A forte presença de seguranças particulares contratados pelos lojistas, de
“olheiros” a serviço dos camelôs e de guardas municipais representando o
poder municipal revela uma atmosfera de violência latente e a possibilidade
iminente de tumulto. De modo semelhante ao que acontece nos bazares
marroquinos descritos por Clifford Geertz,3 uma espécie de fear of nefra4
adeja toda a área. A qualquer momento pode acontecer um confronto entre
camelôs e guardas municipais nessas imediações. Aqueles que freqüentam a
região conhecem a precariedade da ordem nessas ocasiões e percebem que
não há mecanismo de controle da violência que não revele ainda mais a sua
iminência. Mesmo aqueles que nunca viram de perto uma contenda
envolvendo guardas e camelôs sabem da sua possibilidade. A imprensa da
cidade, por sua vez, se encarrega de relatar em detalhes os confrontos
ocorridos, e, nessas notícias, a rua Uruguaiana aparece como a arena
principal, como o local onde “acaba a civilidade”.5
Entre o vaivém dos passantes, nas ruas estreitas das imediações da
Uruguaiana, os camelôs buscam, afoitos, pontos movimentados para se
instalar durante os momentos de ausência da Guarda Municipal.

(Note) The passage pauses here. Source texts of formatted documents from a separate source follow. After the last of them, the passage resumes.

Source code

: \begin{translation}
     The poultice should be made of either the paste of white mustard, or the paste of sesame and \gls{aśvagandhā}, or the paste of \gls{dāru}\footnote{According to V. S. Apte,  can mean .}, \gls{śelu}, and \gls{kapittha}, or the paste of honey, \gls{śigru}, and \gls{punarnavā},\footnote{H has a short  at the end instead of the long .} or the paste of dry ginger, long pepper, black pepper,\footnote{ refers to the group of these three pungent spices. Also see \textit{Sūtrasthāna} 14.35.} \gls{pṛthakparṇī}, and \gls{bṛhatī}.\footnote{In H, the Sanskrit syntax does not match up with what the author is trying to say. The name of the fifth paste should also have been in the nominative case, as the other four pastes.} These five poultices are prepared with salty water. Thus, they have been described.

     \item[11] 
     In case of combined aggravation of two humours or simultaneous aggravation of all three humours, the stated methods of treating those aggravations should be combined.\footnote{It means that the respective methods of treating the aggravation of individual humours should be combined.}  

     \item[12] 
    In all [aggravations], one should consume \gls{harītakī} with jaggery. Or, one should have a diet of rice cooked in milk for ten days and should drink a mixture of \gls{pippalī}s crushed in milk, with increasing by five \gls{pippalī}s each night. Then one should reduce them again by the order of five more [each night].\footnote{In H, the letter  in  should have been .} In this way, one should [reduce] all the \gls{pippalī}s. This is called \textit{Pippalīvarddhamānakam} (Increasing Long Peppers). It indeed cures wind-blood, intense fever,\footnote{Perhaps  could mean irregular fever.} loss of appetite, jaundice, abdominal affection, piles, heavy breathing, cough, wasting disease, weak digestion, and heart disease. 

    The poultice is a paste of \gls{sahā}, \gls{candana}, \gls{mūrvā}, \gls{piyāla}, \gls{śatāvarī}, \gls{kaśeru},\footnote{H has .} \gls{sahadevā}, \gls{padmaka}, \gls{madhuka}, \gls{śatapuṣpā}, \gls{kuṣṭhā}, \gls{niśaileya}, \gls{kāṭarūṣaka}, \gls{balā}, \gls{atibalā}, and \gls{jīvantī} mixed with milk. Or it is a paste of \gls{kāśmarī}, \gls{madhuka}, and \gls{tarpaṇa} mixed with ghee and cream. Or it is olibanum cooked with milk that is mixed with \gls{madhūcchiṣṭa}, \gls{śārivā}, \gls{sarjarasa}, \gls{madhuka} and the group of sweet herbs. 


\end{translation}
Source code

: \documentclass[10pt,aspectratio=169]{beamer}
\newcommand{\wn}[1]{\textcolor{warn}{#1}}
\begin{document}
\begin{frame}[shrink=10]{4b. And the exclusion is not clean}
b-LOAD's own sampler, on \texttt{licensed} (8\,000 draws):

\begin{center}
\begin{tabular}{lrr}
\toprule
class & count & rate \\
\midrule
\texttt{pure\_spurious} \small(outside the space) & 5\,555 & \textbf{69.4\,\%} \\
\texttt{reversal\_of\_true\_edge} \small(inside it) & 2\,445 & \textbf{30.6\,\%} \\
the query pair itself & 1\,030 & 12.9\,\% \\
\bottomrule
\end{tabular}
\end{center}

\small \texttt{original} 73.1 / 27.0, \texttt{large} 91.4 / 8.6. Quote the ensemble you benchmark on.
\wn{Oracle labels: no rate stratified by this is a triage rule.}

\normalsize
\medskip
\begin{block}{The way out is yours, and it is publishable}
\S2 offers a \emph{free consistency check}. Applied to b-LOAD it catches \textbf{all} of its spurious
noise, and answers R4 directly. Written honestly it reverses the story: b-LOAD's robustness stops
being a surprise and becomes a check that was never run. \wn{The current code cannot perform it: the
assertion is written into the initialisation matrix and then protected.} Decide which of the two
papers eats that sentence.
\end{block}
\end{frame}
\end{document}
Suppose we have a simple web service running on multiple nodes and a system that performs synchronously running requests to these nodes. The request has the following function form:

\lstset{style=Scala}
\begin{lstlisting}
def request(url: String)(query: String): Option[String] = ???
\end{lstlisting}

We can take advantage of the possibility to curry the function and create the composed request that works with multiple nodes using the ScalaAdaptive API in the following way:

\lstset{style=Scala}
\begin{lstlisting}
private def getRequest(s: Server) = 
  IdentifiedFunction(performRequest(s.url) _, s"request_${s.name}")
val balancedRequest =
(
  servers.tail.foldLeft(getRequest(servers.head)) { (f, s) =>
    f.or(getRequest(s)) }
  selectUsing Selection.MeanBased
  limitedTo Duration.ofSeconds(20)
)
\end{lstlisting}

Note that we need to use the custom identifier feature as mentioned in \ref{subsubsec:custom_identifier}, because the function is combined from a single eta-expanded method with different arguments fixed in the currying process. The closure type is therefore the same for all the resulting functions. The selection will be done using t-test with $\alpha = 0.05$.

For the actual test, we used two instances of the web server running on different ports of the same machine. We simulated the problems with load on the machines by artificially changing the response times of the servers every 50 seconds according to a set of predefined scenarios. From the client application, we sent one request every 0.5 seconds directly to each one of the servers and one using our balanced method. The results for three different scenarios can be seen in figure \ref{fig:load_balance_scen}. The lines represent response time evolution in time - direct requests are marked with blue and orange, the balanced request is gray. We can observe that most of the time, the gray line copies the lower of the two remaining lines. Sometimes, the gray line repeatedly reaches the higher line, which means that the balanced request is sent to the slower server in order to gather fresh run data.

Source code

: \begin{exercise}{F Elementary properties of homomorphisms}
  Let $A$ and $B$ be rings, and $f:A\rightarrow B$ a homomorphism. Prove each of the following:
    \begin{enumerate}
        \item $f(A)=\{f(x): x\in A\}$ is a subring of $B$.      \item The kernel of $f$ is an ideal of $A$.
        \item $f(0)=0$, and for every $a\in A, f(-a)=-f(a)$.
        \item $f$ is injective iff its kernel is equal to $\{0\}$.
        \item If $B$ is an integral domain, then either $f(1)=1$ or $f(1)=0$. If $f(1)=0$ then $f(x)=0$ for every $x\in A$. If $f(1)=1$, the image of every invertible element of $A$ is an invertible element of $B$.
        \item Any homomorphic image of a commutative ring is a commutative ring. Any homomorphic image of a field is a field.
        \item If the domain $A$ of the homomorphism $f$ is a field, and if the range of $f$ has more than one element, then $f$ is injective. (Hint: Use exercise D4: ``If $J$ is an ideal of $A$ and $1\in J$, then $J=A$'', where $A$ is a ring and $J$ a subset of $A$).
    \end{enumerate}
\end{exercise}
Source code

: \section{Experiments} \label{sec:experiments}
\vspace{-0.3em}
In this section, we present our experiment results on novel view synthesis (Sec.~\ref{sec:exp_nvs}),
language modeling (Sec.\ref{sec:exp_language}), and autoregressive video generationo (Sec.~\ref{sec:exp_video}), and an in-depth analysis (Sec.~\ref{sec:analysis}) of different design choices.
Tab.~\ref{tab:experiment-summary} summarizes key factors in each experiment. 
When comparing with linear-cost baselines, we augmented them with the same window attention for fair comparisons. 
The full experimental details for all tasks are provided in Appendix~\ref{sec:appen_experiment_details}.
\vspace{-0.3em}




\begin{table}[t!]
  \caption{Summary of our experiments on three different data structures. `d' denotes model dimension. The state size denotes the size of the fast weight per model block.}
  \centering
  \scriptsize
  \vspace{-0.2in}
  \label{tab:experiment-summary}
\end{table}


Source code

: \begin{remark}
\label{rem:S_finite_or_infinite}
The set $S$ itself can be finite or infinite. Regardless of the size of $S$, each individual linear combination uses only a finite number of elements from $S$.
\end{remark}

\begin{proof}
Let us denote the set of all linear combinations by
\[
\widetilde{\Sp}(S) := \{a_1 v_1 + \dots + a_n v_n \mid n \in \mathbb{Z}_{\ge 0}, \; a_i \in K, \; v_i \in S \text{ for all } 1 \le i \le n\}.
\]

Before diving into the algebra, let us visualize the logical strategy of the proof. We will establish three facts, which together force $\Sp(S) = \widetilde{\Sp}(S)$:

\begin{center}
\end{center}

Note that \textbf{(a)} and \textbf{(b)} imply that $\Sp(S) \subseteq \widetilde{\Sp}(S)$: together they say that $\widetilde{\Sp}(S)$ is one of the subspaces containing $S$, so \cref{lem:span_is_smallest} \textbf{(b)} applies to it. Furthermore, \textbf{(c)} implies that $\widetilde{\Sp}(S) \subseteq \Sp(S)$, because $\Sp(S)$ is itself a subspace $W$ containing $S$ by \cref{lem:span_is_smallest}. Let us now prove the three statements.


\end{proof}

Apreensivos, querem expor a todo custo o que trazem para vender.
Carregam os produtos em suas mãos ou montam frágeis bancas de caixa de
papelão, forram-nas rapidamente com tecido e espalham as mercadorias.
Com euforia e um certo nervosismo, apregoam suas ofertas em meio aos
passantes, até ser dado o alerta da volta dos guardas municipais.6
A ação da Guarda, pelo que pude observar, segue uma lógica que varia de
acordo com o calendário e áreas comerciais da cidade. O calendário
comercial está relacionado com os rituais da sociedade como um todo: do
ápice no Natal, passando pelos ciclos promovidos pelo “dia de pagamento”,
até a sexta-feira, que celebra o fim da semana de trabalho. Essas ocasiões
dinamizam as compras e geram uma maior incidência de investidas da
Guarda nos locais mais movimentados.
A maior parte dessas investidas não gera grandes confrontos; os
vendedores conseguem escapar, graças a seus sistemas de comunicação.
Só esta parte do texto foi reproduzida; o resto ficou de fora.